The long, inhumane flight on foot from Buna takes on a surreal quality as death seems preferable to ever-more torment. Elie recognizes death as a wrapping that sticks to his body, a palpable presence that fascinates him, luring him into an insensate state, "Not to feel anything, neither weariness, nor cold, nor anything." At intervals, he closes his eyes and sees "a whole world passing by, to dream a whole lifetime." In a demented state, he envisions himself a master of nature until the dark admits the light of the morning star. Like a benediction, the appearance of its rays precedes the announcement that they have run forty-two miles. Again plunged into a fight with a numbed body, the narrator depicts the eerie hellishness of the scene: "Not a cry of distress, not a groan, nothing but a mass agony, in silence. No one asked anyone else for help. You died because you had to die. There was no fuss." Among stiffening corpses, Elie begins to identify with the dead.
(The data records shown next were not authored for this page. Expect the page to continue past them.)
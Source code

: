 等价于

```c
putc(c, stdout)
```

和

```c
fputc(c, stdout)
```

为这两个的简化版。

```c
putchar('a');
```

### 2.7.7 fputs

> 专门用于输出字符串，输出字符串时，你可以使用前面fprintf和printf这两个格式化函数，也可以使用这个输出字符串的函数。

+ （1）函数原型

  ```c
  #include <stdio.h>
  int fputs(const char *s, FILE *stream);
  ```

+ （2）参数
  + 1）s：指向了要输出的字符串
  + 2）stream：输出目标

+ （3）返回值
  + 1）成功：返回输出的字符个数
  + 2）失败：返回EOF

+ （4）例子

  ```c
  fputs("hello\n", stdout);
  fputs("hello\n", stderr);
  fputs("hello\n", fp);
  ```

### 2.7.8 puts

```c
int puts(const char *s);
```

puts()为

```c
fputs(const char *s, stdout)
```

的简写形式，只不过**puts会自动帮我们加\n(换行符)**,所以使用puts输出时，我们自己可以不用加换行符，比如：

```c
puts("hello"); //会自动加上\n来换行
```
The unity of father and son, a motif from the first night at Birkenau, suggests the love between Abraham and Isaac in the book of Genesis and creates a hopeful scenario. Each agrees to awaken the other after a brief nap. Elie abandons his welcome of death, a personified enemy that slithers silently, peacefully among the sleepers, killing them effortlessly. Elie jostles his neighbors and awakens Chlomo. The reward for the son's diligence is a spontaneous smile from his father. The beneficence of the expression returns Elie to the persona of the questioning cabbalist. In the purgatory of doubt, he demands to know "From which world did it come?"
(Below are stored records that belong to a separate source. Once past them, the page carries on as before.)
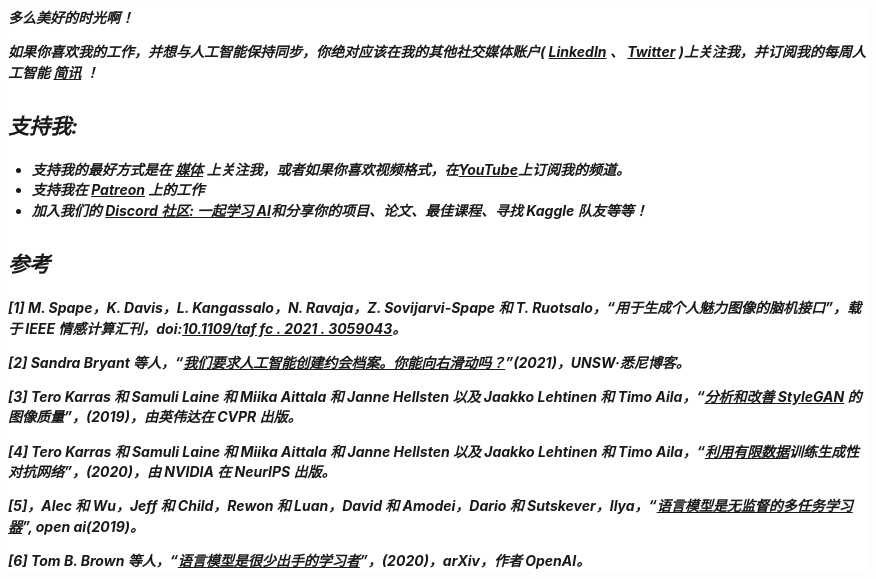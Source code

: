 *****多么美好的时光啊**！***

***如果你喜欢我的工作，并想与人工智能保持同步，你绝对应该在我的其他社交媒体账户( [LinkedIn](https://www.linkedin.com/in/whats-ai/) 、 [Twitter](https://twitter.com/Whats_AI) )上关注我，并订阅我的每周人工智能 [**简讯**](http://eepurl.com/huGLT5) ！***

## ***支持我:***

*   ***支持我的最好方式是在 [**媒体**](https://medium.com/@whats-ai) 上关注我，或者如果你喜欢视频格式，在[**YouTube**](https://www.youtube.com/channel/UCUzGQrN-lyyc0BWTYoJM_Sg)**上订阅我的频道。*****
*   *****支持我在 [**Patreon**](https://www.patreon.com/whatsai) 上的工作*****
*   *****加入我们的 [**Discord 社区:** **一起学习 AI**](https://discord.gg/learnaitogether)和*分享你的项目、论文、最佳课程、寻找 Kaggle 队友等等！******

## *****参考*****

*****[1] M. Spape，K. Davis，L. Kangassalo，N. Ravaja，Z. Sovijarvi-Spape 和 T. Ruotsalo，“用于生成个人魅力图像的脑机接口”，载于 IEEE 情感计算汇刊，doi:[10.1109/taf fc . 2021 . 3059043](https://ieeexplore.ieee.org/document/9353984)。*****

*****[2] Sandra Bryant 等人，“[我们要求人工智能创建约会档案。你能向右滑动吗？](https://studyonline.unsw.edu.au/blog/ai-generated-dating-profile)”(2021)，UNSW·悉尼博客。*****

*****[3] Tero Karras 和 Samuli Laine 和 Miika Aittala 和 Janne Hellsten 以及 Jaakko Lehtinen 和 Timo Aila，“[分析和改善 StyleGAN](https://github.com/NVlabs/stylegan2) 的图像质量”，(2019)，由英伟达在 CVPR 出版。*****

*****[4] Tero Karras 和 Samuli Laine 和 Miika Aittala 和 Janne Hellsten 以及 Jaakko Lehtinen 和 Timo Aila，“[利用有限数据](https://github.com/NVlabs/stylegan2-ada-pytorch)训练生成性对抗网络”，(2020)，由 NVIDIA 在 NeurIPS 出版。*****

*****[5]，Alec 和 Wu，Jeff 和 Child，Rewon 和 Luan，David 和 Amodei，Dario 和 Sutskever，Ilya，“[语言模型是无监督的多任务学习器](https://github.com/openai/gpt-2)”, open ai(2019)。*****

*****[6] Tom B. Brown 等人，“[语言模型是很少出手的学习者](https://arxiv.org/abs/2005.14165)”，(2020)，arXiv，作者 OpenAI。*****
Elie experiences an epiphany after he recognizes selfish behavior in Rabbi Eliahou's son, who ran ahead to distance himself from his aged, limping burden of a father. Returned in spite of himself to oneness with the Almighty, Elie feels a prayer rise to God and pleads for strength to shelter his father. A later incident confirms the resilience of the human spirit—Juliek plays strains of Beethoven, a pure and uplifting melody. As welcome as a father's smile, as rejuvenating as the prayer that springs unbidden from a bruised spirit, the sweetness of Juliek's gift, a symbol of all art, is a generous restorative that the violinist readily bestows on fellow sufferers. To a shed of dying men, he glides his bow across the strings to produce a comforting strain, a lullaby to the moribund. In daylight, Elie acknowledges Juliek's "lost hopes, his charred past, his extinguished future."